(What the task asks)
The expected answer is every line from the material below that has the word "using".
Data to use Start Marker
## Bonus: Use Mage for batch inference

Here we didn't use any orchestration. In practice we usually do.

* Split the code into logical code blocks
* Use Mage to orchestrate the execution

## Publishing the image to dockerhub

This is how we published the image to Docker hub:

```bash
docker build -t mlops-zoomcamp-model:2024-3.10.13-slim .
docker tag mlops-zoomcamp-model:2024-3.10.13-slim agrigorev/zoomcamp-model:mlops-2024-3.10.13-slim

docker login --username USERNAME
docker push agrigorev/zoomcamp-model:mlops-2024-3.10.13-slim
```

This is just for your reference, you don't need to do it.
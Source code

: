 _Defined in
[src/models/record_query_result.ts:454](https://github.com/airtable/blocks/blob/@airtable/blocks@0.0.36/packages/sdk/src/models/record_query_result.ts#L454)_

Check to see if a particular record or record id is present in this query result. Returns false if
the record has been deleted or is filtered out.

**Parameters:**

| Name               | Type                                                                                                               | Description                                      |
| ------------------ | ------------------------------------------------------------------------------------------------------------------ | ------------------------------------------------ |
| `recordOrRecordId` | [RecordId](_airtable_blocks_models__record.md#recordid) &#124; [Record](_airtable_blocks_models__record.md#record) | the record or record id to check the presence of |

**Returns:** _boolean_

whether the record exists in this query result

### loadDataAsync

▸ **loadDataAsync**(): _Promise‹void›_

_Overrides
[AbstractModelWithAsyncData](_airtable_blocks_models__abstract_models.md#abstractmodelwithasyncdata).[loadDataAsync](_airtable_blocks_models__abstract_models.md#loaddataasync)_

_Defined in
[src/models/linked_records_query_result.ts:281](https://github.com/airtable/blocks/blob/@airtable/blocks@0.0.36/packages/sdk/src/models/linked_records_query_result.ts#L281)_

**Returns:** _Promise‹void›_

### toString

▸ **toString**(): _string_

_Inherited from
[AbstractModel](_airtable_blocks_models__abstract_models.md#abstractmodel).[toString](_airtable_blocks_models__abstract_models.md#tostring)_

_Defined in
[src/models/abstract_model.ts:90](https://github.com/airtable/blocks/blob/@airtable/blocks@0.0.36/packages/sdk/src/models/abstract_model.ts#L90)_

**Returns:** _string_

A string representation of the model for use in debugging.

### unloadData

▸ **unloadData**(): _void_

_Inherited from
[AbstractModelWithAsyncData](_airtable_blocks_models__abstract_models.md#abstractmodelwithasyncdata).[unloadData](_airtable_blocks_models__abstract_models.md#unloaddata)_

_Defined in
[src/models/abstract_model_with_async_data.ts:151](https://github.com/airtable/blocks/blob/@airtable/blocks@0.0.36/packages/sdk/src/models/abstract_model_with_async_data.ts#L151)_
Data to use End Marker
Data to use Start Marker
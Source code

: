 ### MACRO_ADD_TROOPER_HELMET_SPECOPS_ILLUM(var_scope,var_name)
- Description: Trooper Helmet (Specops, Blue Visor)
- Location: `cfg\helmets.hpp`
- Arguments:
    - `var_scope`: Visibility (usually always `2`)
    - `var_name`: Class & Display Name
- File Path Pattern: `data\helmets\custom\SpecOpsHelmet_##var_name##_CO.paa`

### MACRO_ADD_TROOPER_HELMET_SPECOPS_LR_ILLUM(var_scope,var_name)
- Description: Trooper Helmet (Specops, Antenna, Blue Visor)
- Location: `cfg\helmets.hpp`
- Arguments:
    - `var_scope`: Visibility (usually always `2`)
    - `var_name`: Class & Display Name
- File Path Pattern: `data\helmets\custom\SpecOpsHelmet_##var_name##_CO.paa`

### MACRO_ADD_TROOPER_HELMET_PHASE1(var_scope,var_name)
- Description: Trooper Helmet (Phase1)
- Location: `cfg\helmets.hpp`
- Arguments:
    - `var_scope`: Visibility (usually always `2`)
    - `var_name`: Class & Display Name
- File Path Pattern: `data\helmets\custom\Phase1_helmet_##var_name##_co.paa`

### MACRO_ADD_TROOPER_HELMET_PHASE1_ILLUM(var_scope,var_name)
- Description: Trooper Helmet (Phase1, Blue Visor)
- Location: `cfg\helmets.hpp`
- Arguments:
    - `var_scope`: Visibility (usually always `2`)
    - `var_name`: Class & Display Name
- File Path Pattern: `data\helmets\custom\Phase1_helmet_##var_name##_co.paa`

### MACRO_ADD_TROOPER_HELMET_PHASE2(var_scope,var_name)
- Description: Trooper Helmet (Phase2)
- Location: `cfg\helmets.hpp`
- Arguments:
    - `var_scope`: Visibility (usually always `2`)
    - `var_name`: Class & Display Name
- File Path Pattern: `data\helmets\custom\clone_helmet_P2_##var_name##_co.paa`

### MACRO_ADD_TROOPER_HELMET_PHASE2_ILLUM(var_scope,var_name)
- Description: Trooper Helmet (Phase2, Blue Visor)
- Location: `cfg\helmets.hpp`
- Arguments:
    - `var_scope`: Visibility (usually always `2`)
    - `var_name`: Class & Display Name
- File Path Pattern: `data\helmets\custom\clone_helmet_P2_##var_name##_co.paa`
Data to use End Marker
Data to use Start Marker
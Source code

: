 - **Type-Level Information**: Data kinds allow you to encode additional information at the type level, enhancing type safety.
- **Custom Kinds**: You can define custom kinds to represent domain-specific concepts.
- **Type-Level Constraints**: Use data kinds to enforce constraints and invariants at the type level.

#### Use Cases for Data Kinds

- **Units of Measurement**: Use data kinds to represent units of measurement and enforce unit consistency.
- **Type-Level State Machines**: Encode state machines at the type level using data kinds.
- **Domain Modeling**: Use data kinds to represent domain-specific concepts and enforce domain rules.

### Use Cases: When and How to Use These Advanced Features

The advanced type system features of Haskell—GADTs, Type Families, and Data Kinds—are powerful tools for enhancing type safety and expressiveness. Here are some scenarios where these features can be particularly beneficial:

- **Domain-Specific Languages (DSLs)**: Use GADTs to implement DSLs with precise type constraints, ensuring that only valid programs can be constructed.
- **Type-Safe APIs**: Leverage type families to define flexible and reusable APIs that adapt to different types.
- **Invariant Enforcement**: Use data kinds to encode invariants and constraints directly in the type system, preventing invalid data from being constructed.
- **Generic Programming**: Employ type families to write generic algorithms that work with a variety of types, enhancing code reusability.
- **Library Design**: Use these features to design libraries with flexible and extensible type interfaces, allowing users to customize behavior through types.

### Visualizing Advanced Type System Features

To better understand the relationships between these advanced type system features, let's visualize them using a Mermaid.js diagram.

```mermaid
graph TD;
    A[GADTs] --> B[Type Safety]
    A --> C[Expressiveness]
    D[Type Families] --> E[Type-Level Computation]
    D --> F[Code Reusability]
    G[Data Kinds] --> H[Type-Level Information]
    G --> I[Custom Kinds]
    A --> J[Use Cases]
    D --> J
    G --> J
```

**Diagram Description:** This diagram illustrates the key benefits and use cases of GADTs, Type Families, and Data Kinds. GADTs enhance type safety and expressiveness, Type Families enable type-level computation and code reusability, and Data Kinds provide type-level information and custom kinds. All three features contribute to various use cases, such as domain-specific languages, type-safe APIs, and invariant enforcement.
Data to use End Marker
(Solution for this exercise)
- **Type-Level State Machines**: Encode state machines at the type level using data kinds.
To better understand the relationships between these advanced type system features, let's visualize them using a Mermaid.js diagram.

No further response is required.